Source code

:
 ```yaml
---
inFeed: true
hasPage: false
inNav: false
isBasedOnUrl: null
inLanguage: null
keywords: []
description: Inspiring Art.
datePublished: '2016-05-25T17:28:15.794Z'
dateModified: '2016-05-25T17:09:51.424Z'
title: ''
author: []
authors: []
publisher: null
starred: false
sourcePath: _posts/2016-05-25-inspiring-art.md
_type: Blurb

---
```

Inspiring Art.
____
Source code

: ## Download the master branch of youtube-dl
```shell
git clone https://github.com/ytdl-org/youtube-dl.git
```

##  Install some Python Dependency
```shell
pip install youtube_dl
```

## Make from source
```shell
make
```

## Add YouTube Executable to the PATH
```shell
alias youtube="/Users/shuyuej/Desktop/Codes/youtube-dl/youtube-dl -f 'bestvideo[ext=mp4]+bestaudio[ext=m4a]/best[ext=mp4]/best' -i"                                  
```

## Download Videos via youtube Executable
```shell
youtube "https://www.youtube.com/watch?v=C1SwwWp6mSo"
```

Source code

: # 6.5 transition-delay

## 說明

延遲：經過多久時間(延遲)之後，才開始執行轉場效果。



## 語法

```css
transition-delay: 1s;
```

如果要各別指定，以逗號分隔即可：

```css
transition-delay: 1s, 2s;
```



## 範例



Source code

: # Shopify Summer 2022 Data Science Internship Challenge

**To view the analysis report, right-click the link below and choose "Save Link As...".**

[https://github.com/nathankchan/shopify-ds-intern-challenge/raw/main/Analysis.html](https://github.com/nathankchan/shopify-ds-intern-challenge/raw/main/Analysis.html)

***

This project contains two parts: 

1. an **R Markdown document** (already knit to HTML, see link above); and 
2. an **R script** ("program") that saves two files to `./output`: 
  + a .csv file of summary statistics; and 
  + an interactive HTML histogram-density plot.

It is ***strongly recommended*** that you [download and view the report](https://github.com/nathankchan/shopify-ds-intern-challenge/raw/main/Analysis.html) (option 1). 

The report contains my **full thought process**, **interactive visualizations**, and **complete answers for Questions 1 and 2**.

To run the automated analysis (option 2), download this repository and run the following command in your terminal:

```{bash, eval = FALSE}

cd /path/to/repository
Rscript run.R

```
____
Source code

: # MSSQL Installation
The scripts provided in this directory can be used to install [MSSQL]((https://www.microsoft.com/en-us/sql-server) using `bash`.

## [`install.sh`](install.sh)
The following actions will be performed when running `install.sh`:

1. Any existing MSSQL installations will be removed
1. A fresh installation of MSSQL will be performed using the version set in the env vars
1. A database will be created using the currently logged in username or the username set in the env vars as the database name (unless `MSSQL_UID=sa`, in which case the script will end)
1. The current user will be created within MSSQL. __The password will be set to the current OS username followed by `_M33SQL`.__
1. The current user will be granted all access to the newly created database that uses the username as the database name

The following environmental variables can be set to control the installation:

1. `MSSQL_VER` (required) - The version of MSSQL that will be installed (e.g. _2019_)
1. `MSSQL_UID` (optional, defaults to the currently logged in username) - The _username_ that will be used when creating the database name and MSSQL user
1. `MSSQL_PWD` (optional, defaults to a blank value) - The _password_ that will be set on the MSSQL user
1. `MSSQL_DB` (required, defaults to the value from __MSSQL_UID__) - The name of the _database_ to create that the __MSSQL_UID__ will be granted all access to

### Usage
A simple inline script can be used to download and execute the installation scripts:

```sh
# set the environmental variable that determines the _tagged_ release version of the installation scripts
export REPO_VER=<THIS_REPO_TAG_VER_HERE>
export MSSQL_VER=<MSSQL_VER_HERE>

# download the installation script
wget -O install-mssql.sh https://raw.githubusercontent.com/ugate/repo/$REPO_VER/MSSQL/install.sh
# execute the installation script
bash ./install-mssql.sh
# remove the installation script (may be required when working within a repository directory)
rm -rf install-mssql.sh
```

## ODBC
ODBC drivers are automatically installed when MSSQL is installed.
____
- [WHAT YOU HAVE TO DO]: Copy all lines from the material that contain "username".

- [RESULT FOR THIS TASK]:
1. A database will be created using the currently logged in username or the username set in the env vars as the database name (unless `MSSQL_UID=sa`, in which case the script will end)
1. The current user will be created within MSSQL. __The password will be set to the current OS username followed by `_M33SQL`.__
1. The current user will be granted all access to the newly created database that uses the username as the database name
1. `MSSQL_UID` (optional, defaults to the currently logged in username) - The _username_ that will be used when creating the database name and MSSQL user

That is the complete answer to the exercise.